Le fonctionnement de l’Eglise et son expansion parmi les nations païennes


 

 

Le baptême :

« Ceux qui croient à la vérité de nos enseignements et de notre doctrine promettent d’abord de vivre selon cette doctrine. Alors nous leur apprenons à prier et à demander à Dieu, dans le jeûne, la rémission de leurs péchés, et nous-mêmes, nous prions et nous jeûnons avec eux. Ensuite, ils sont conduits par nous au lieu où est l’eau, et là, de la même manière que nous avons été régénérés nous-mêmes, ils sont régénérés à leur tour. Au nom de Dieu le père et le maître de toutes choses, et de Jésus-Christ, notre Sauveur, et du Saint-Esprit, ils sont alors lavés dans l’eau. » Grande Apologie – LXI


La personne qui désirait devenir chrétienne, devait d’abord être persuadée des enseignements chrétiens et s’engager à vivre selon cette doctrine. Il ne pouvait donc s’agir que d’un adulte (ou un adolescent) mais en aucun cas d’un nouveau-né !

 

Nous constatons ici, que la personne qui désirait devenir chrétienne, devait d’abord être persuadée des enseignements chrétiens et s’engager à vivre selon cette doctrine. Il ne pouvait donc s’agir que d’un adulte (ou un adolescent) mais en aucun cas d’un nouveau-né !
Le baptême en lui-même consistait en une immersion dans un point d’eau illustrant la mort de l’ancienne vie, les péchés étant lavés dans l’eau, et le départ d’une nouvelle vie consacrée à suivre les traces du Christ.


L’eucharistie

« Quant à nous, après avoir lavé celui qui croit et s’est adjoint à nous, nous le conduisons dans le lieu où sont assemblés ceux que nous appelons nos frères. Nous faisons avec ferveur des prières communes pour nous, pour l’illuminé, pour tous les autres, en quelque lieu qu’ils soient, afin d’obtenir, avec la connaissance de la vérité, la grâce de pratiquer la vertu et de garder les commandements, et de mériter ainsi le salut éternel. Quand les prières sont terminées, nous nous donnons le baiser de paix. Ensuite, on apporte à celui qui préside l’assemblée des frères du pain et une coupe d’eau et de vin trempé. Il les prend et loue et glorifie le père de l’univers par le nom du Fils et du Saint-Esprit, puis il fait une longue eucharistie pour tous les biens que nous avons reçus de lui. Quand il a terminé les prières et l’eucharistie, tout le peuple présent pousse l’exclamation : Amen. Amen est un mot hébreu qui signifie : ainsi soit-il. Lorsque celui qui préside a fait l’eucharistie, et que tout le peuple a répondu, les ministres que nous appelons diacres distribuent à tous les assistants le pain, le vin et l’eau consacrés, et ils en portent aux absents. » - Grande Apologie - LXV
LXVI. Nous appelons cet aliment Eucharistie, et personne ne peut y prendre part, s’il ne croit à la vérité de notre doctrine, s’il n’a reçu le bain pour la rémission des péchés et la régénération, et s’il ne vit selon les préceptes du Christ» - Grande Apologie - LXVI

On peut se demander de quelle eau consacrée Justin parle-t-il ?

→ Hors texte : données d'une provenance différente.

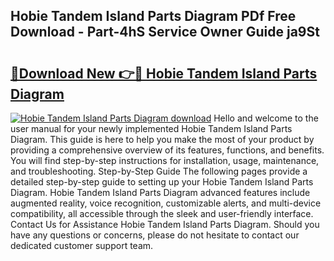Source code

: ## Hobie Tandem Island Parts Diagram PDf Free Download - Part-4hS Service Owner Guide ja9St

# <h2><a href="http://dfmjwba.blite.top/?on=Hobie+Tandem+Island+Parts+Diagram">🔗Download New 👉🔴 Hobie Tandem Island Parts Diagram</a></h2>

[![Hobie Tandem Island Parts Diagram download](https://i.imgur.com/lujVjoI.png)](http://dfmjwba.blite.top/?on=Hobie+Tandem+Island+Parts+Diagram)
Hello and welcome to the user manual for your newly implemented Hobie Tandem Island Parts Diagram. This guide is here to help you make the most of your product by providing a comprehensive overview of its features, functions, and benefits. You will find step-by-step instructions for installation, usage, maintenance, and troubleshooting. Step-by-Step Guide The following pages provide a detailed step-by-step guide to setting up your Hobie Tandem Island Parts Diagram. Hobie Tandem Island Parts Diagram advanced features include augmented reality, voice recognition, customizable alerts, and multi-device compatibility, all accessible through the sleek and user-friendly interface. Contact Us for Assistance Hobie Tandem Island Parts Diagram. Should you have any questions or concerns, please do not hesitate to contact our dedicated customer support team.
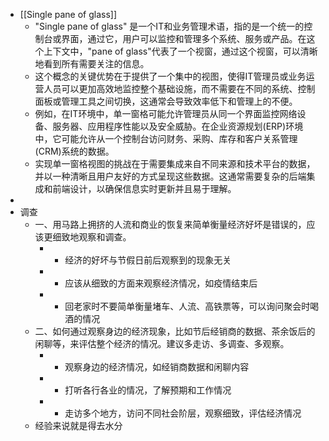 - [[Single pane of glass]]
	- "Single pane of glass" 是一个IT和业务管理术语，指的是一个统一的控制台或界面，通过它，用户可以监控和管理多个系统、服务或产品。在这个上下文中，"pane of glass"代表了一个视窗，通过这个视窗，可以清晰地看到所有需要关注的信息。
	- 这个概念的关键优势在于提供了一个集中的视图，使得IT管理员或业务运营人员可以更加高效地监控整个基础设施，而不需要在不同的系统、控制面板或管理工具之间切换，这通常会导致效率低下和管理上的不便。
	- 例如，在IT环境中，单一窗格可能允许管理员从同一个界面监控网络设备、服务器、应用程序性能以及安全威胁。在企业资源规划(ERP)环境中，它可能允许从一个控制台访问财务、采购、库存和客户关系管理(CRM)系统的数据。
	- 实现单一窗格视图的挑战在于需要集成来自不同来源和技术平台的数据，并以一种清晰且用户友好的方式呈现这些数据。这通常需要复杂的后端集成和前端设计，以确保信息实时更新并且易于理解。
-
- 调查
	- 一、用马路上拥挤的人流和商业的恢复来简单衡量经济好坏是错误的，应该更细致地观察和调查。
		- - 经济的好坏与节假日前后观察到的现象无关
		- - 应该从细致的方面来观察经济情况，如疫情结束后
		- - 回老家时不要简单衡量堵车、人流、高铁票等，可以询问聚会时喝酒的情况
	- 二、如何通过观察身边的经济现象，比如节后经销商的数据、茶余饭后的闲聊等，来评估整个经济的情况。建议多走访、多调查、多观察。
		- - 观察身边的经济情况，如经销商数据和闲聊内容
		- - 打听各行各业的情况，了解预期和工作情况
		- - 走访多个地方，访问不同社会阶层，观察细致，评估经济情况
	- 经验来说就是得去水分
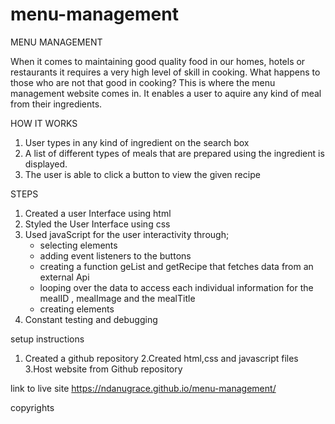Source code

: # menu-management
MENU MANAGEMENT

When it comes to maintaining good quality food in our homes, hotels or restaurants it requires a very high level of skill in cooking. What happens to those who are not that good in cooking?
This is where the menu management website comes in. It enables a user to aquire any kind of meal from their ingredients.

HOW IT WORKS
1. User types in any kind of ingredient on the search  box
2. A list of different types of meals that are prepared using the ingredient is displayed.
3. The user is able to click a button to view the given recipe


STEPS
1. Created a user Interface using html 
2. Styled the User Interface using css
3. Used javaScript for the user interactivity through; 
   - selecting elements
   - adding event listeners to the buttons
   - creating a function geList and getRecipe that fetches data from an external Api 
   - looping over the data to access each individual information for the mealID , mealImage and the mealTitle
   - creating elements
4. Constant testing and debugging

    





setup instructions
1. Created a github repository
2.Created html,css and javascript files
3.Host website from Github repository

link to live site 
https://ndanugrace.github.io/menu-management/


copyrights
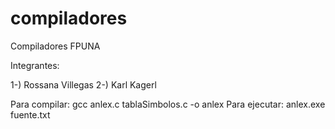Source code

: compiladores
============

Compiladores FPUNA

Integrantes: 

1-) Rossana Villegas 
2-) Karl Kagerl


Para compilar: gcc anlex.c tablaSimbolos.c -o anlex
Para ejecutar: anlex.exe fuente.txt
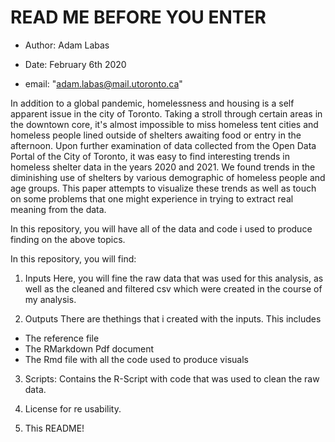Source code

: # READ ME BEFORE YOU ENTER

- Author: Adam Labas

- Date: February 6th 2020

- email: "adam.labas@mail.utoronto.ca"


In addition to a global pandemic, homelessness and housing is a self apparent issue in the city of Toronto. Taking a stroll through certain areas in the downtown core, it's almost impossible to miss homeless tent cities and homeless people lined outside of shelters awaiting food or entry in the afternoon. Upon further examination of data collected from the Open Data Portal of the City of Toronto, it was easy to find interesting trends in homeless shelter data in the years 2020 and 2021. We found trends in the diminishing use of shelters by various demographic of homeless people and age groups. This paper attempts to visualize these trends as well as touch on some problems that one might experience in trying to extract real meaning from the data.

In this repository, you will have all of the data and code i used to produce finding on the above topics.

In this repository, you will find:

1. Inputs
Here, you will fine the raw data that was used for this analysis, as well as the cleaned and filtered csv which were created in the course of my analysis.

2. Outputs
There are thethings that i created with the inputs. This includes
- The reference file
- The RMarkdown Pdf document
- The Rmd file with all the code used to produce visuals

3. Scripts:
Contains the R-Script with code that was used to clean the raw data.

4. License for re usability.

5. This README!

Nous constatons là que Justin n’était pas quartodéciman, contrairement à Polycarpe de Smyrne et Polycrate d’Ephèse.
Le repas du Seigneur a été institué par Jésus à la date anniversaire prophétique du 
14 Nisan qui célébrait la libération de peuple d’Israël de l'esclavage en Egypte et le sang salvateur de l’agneau.  

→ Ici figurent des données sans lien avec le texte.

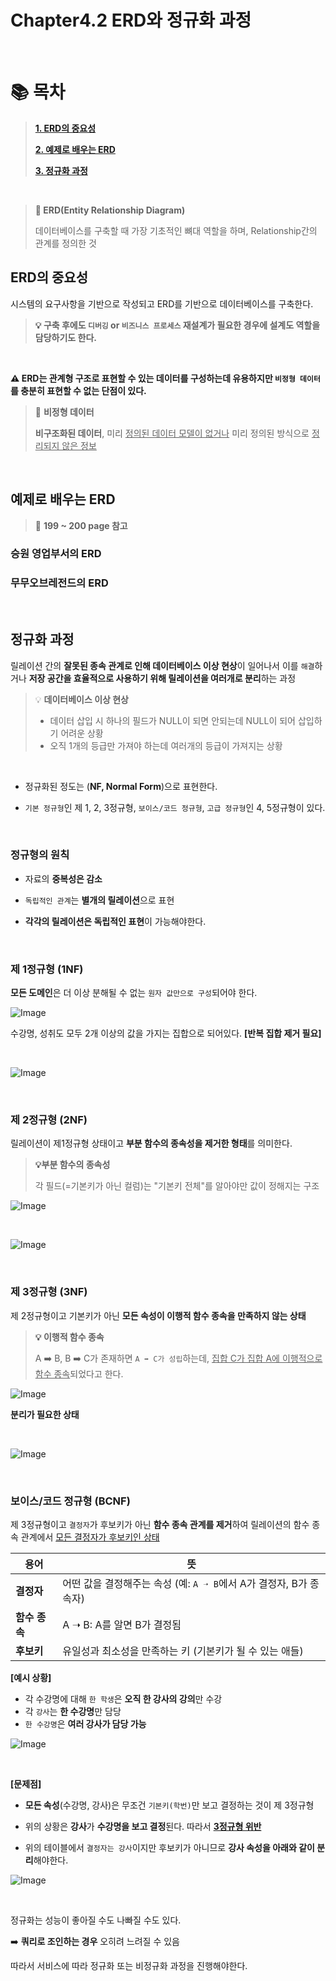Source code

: # Chapter4.2 ERD와 정규화 과정

<br>

# 📚 목차

> **[1. ERD의 중요성](#erd의-중요성)**
>
> **[2. 예제로 배우는 ERD](#예제로-배우는-erd)**
>
> **[3. 정규화 과정](#정규화-과정)**

<br>


>  **🔎 ERD(Entity Relationship Diagram)**
> 
> 데이터베이스를 구축할 때 가장 기초적인 뼈대 역할을 하며, Relationship간의 관계를 정의한 것 


## ERD의 중요성

시스템의 요구사항을 기반으로 작성되고 ERD를 기반으로 데이터베이스를 구축한다. 

> **💡 구축 후에도 `디버깅` or `비즈니스 프로세스` 재설계가 필요한 경우에 설계도 역할을 담당하기도 한다.** 

<br>

**⚠️ ERD는 관계형 구조로 표현할 수 있는 데이터를 구성하는데 유용하지만 `비정형 데이터`를 충분히 표현할 수 없는 단점이 있다.** 

> 🔎 **비정형 데이터**
> 
> **비구조화된 데이터**, 미리 <ins>정의된 데이터 모델이 없거나</ins> 미리 정의된 방식으로 <ins>정리되지 않은 정보<ins>

<br>

## 예제로 배우는 ERD

> 📌 **199 ~ 200 page 참고**

### 승원 영업부서의 ERD

### 무무오브레전드의 ERD

<br>

##  정규화 과정

릴레이션 간의 **잘못된 종속 관계로 인해 데이터베이스 이상 현상**이 일어나서 이를 `해결`하거나 **저장 공간을 효율적으로 사용하기 위해 릴레이션을 여러개로 분리**하는 과정

> 💡 **데이터베이스 이상 현상**
> 
> - 데이터 삽입 시 하나의 필드가 NULL이 되면 안되는데 NULL이 되어 삽입하기 어려운 상황
> - 오직 1개의 등급만 가져야 하는데 여러개의 등급이 가져지는 상황

<br>

- 정규화된 정도는 (**NF, Normal Form**)으로 표현한다.


- `기본 정규형`인 제 1, 2, 3정규형, `보이스/코드 정규형`, `고급 정규형`인 4, 5정규형이 있다. 

<br>

### 정규형의 원칙

- 자료의 **중복성은 감소**


- `독립적인 관계`는 **별개의 릴레이션**으로 표현


- **각각의 릴레이션은 독립적인 표현**이 가능해야한다. 

<br>

### 제 1정규형 (1NF)

**모든 도메인**은 더 이상 분해될 수 없는 `원자 값만으로 구성`되어야 한다. 

![Image](https://github.com/user-attachments/assets/27b72379-928a-4e89-8d1b-de3f319487be)

수강명, 성취도 모두 2개 이상의 값을 가지는 집합으로 되어있다. **[반복 집합 제거 필요]**

<br>

![Image](https://github.com/user-attachments/assets/a067737e-a1c3-40ff-bc1c-6066c30ba6c8)

<br>

### 제 2정규형 (2NF)

릴레이션이 제1정규형 상태이고 **부분 함수의 종속성을 제거한 형태**를 의미한다. 

> **💡부분 함수의 종속성** 
> 
> 각 필드(=기본키가 아닌 컬럼)는 "기본키 전체"를 알아야만 값이 정해지는 구조

![Image](https://github.com/user-attachments/assets/a067737e-a1c3-40ff-bc1c-6066c30ba6c8)

<br>

![Image](https://github.com/user-attachments/assets/106e437f-8469-45e2-8818-1a1d642d539f)

<br>

### 제 3정규형 (3NF)

제 2정규형이고 기본키가 아닌 **모든 속성이 이행적 함수 종속을 만족하지 않는 상태** 

> **💡 이행적 함수 종속**
> 
> A ➡️ B, B ➡️ C가 존재하면 `A ➡️ C가 성립`하는데, <ins>집합 C가 집합 A에 이행적으로 함수 종속</ins>되었다고 한다. 


![Image](https://github.com/user-attachments/assets/e5d856a1-2706-4924-8e6d-e1225c158086)

**분리가 필요한 상태**

<br>

![Image](https://github.com/user-attachments/assets/b28dbe09-91d8-4b00-ad0d-8ca4da6889ad)

<br>

### 보이스/코드 정규형 (BCNF)

제 3정규형이고 `결정자`가 후보키가 아닌 **함수 종속 관계를 제거**하여 릴레이션의 함수 종속 관계에서 <ins>모든 결정자가 후보키인 상태

| 용어        | 뜻                                            |
| --------- |----------------------------------------------|
| **결정자**   | 어떤 값을 결정해주는 속성 (예: `A ➝ B`에서 A가 결정자, B가 종속자) |
| **함수 종속** | A ➝ B: A를 알면 B가 결정됨                          |
| **후보키**   | 유일성과 최소성을 만족하는 키 (기본키가 될 수 있는 애들)            |

**[예시 상황]**

- 각 수강명에 대해 `한 학생`은 **오직 한 강사의 강의**만 수강
- 각 `강사`는 **한 수강명**만 담당
- `한 수강명`은 **여러 강사가 담당 가능**

![Image](https://github.com/user-attachments/assets/63a36d1f-7972-44e6-9854-a22b313a4438)

<br>

**[문제점]**

- **모든 속성**(수강명, 강사)은 무조건 `기본키(학번)`만 보고 결정하는 것이 제 3정규형 


- 위의 상황은 **강사**가 **수강명을 보고 결정**된다. 따라서 **<ins>3정규형 위반**


- 위의 테이블에서 `결정자는 강사`이지만 후보키가 아니므로 **강사 속성을 아래와 같이 분리**해야한다.

![Image](https://github.com/user-attachments/assets/3cf86c06-72b2-4381-bd47-31d056b262d9)

<br>

정규화는 성능이 좋아질 수도 나빠질 수도 있다. 

➡️ **쿼리로 조인하는 경우** 오히려 느려질 수 있음

따라서 서비스에 따라 정규화 또는 비정규화 과정을 진행해야한다.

De la même manière, le sang de l’Agneau de Dieu, Jésus-Christ, allait sauver le peuple spirituel de Dieu, le libérer de l'esclavage du péché, grâce à une Nouvelle alliance conclue ce jour-là.

Le sang de l’agneau qui a permis de sauver des vies puis de libérer le peuple de Dieu préfigurait le sang de Jésus qui allait être versé pour l’humanité.



De ce fait, en toute logique et ainsi que le faisaient les apôtres, nous ne devrions célébrer ce jour extrêmement important qu’une fois l’an, au cours d’une cérémonie solennelle, à sa date anniversaire, le 14 Nisan.


Justin ajoute : « Les mauvais démons ont imité cette institution dans les mystères de Mithra » - Grande Apologie - LXVI

Le culte de Mithra se propage dans tout l’Empire romain et atteint son apogée au IIIe siècle. Il s’agit d’un culte à mystère transmis d’initié à initié sans écritures sacrées. Faute de documentation écrite, l’étude de culte de Mithra reposé essentiellement sur l’interprétation iconographique.
Justin apporte toutefois une information intéressante :
« 
Les mauvais démons ont imité cette institution dans les mystères de Mithra : on présente du pain et une coupe d’eau dans les cérémonies de l’initiation et on prononce certaines formules que vous savez ou que vous pouvez savoir. » - Grande Apologie – LXVI


Le culte de Mithra se propage dans tout l’Empire romain et atteint son apogée au IIIe siècle. Il s’agit d’un culte à mystère transmis d’initié à initié sans écritures sacrées. Justin de Naplouse donne des informations sur Mithra.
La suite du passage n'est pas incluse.